Dataset excerpts

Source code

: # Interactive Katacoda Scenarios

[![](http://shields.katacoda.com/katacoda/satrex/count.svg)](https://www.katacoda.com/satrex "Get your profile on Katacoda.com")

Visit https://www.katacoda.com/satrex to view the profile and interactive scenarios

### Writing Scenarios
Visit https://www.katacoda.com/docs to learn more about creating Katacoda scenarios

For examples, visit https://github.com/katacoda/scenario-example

...

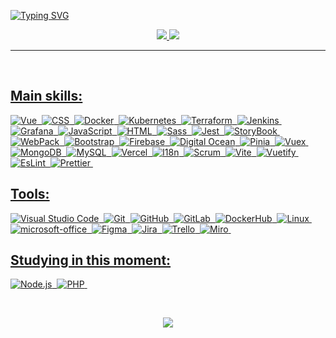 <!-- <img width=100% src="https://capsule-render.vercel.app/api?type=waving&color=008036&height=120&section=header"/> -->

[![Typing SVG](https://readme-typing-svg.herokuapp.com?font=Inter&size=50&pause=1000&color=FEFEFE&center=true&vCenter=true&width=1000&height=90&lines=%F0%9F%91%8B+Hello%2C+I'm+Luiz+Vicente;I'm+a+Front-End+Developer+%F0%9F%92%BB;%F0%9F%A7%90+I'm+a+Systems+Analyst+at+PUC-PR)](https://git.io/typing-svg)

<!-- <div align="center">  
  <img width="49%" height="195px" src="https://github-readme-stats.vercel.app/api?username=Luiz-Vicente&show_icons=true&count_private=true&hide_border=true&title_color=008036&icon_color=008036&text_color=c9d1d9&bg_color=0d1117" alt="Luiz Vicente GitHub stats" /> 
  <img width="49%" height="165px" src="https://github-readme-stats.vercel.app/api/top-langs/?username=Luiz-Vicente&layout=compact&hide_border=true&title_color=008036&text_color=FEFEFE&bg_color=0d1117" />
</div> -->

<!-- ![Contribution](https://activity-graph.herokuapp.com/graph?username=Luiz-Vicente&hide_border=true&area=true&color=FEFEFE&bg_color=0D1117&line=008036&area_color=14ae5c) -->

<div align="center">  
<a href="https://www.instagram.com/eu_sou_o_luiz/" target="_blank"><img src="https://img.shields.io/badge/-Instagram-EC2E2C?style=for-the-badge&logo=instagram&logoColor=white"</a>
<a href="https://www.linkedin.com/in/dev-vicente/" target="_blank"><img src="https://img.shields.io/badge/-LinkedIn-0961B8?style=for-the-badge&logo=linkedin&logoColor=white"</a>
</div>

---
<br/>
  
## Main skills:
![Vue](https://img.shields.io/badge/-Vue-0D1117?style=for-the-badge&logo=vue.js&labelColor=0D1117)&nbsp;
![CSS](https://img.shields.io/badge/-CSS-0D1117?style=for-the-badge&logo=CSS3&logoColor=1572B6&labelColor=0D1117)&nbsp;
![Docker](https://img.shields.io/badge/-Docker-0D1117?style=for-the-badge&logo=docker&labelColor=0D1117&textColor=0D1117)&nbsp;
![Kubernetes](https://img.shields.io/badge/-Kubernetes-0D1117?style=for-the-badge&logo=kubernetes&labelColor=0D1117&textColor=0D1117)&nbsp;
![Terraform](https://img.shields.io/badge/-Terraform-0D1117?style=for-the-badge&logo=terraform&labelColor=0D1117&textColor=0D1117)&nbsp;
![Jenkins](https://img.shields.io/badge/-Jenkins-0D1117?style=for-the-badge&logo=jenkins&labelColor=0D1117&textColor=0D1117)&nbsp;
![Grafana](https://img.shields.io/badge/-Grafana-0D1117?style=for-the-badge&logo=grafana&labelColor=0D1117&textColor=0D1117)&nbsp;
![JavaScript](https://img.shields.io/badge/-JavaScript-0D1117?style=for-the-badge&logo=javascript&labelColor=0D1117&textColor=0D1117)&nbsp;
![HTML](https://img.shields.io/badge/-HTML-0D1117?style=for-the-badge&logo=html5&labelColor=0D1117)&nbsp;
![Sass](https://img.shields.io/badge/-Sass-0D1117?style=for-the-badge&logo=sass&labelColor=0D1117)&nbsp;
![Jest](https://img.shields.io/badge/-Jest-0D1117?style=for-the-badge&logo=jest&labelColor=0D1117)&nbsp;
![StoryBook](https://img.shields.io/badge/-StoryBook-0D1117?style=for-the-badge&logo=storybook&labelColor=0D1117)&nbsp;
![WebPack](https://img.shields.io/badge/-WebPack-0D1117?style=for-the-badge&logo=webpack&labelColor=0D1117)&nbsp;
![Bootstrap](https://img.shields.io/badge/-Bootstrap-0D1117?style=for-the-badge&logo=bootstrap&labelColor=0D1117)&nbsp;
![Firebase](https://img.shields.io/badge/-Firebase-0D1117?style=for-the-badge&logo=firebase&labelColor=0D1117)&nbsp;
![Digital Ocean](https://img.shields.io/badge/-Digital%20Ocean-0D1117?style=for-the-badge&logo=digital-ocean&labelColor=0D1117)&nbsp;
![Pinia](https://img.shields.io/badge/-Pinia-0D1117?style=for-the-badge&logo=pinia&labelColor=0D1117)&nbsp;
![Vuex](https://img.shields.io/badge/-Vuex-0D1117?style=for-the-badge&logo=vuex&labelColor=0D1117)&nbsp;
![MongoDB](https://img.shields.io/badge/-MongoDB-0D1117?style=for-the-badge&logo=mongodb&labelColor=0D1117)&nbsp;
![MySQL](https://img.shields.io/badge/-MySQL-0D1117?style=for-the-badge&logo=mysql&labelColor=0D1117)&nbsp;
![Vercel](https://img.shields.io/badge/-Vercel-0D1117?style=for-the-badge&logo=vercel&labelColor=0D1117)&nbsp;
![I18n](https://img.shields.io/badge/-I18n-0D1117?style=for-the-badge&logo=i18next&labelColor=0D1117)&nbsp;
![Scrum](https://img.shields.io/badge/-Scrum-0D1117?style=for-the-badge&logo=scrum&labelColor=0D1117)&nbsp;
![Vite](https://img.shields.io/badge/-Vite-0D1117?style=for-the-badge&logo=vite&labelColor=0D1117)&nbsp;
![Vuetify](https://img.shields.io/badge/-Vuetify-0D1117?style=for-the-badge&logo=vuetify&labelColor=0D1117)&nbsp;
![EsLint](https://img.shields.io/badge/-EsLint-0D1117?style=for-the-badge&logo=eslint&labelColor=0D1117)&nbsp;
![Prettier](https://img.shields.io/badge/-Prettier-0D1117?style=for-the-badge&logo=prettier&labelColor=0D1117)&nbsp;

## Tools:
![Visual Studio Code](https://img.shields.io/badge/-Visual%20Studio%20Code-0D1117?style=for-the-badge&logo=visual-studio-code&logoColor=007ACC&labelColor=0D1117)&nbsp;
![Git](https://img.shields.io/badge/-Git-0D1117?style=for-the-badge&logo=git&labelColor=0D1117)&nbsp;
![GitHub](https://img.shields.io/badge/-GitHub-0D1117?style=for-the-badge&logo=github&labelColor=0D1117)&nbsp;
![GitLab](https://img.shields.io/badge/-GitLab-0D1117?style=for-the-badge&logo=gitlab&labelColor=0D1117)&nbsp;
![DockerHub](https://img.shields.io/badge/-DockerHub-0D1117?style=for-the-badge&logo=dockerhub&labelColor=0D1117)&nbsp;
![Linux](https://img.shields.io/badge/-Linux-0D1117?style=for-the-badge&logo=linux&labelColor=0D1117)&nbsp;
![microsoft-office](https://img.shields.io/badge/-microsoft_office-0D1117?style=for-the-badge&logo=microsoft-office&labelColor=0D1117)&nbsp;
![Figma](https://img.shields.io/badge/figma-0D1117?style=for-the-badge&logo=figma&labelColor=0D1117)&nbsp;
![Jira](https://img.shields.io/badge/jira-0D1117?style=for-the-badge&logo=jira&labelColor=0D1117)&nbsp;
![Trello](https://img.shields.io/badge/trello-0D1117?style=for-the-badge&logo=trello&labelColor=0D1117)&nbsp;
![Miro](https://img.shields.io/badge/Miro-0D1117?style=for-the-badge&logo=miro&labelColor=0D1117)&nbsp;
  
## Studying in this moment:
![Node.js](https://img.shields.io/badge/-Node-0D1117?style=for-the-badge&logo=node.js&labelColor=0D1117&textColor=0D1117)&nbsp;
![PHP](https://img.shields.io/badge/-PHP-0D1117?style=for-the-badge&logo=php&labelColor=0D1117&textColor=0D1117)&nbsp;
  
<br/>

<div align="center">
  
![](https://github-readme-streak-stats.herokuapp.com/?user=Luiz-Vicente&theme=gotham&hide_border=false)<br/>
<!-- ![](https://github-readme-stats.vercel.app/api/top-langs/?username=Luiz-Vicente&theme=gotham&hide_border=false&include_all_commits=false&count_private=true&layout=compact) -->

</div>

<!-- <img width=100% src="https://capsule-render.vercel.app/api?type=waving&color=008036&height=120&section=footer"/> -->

...

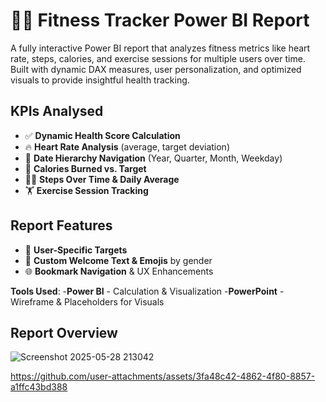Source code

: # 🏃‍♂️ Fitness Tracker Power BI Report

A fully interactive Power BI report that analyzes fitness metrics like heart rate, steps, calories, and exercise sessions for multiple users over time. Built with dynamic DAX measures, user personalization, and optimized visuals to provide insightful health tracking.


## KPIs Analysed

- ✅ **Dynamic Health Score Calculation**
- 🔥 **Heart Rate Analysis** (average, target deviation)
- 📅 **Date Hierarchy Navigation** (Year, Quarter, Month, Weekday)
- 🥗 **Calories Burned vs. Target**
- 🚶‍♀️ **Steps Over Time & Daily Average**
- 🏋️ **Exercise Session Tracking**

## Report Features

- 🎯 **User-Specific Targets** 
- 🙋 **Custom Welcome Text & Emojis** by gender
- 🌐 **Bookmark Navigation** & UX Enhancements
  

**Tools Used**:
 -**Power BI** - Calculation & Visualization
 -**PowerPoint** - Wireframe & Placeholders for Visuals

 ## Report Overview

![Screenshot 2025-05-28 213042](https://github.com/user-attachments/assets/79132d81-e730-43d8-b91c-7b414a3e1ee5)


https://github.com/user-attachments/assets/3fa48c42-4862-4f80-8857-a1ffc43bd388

[AIM OF THE EXERCISE]: Answer with a single number: the count of lines above that contain the string "herokuapp".

[REPLY TO THE EXERCISE]: 3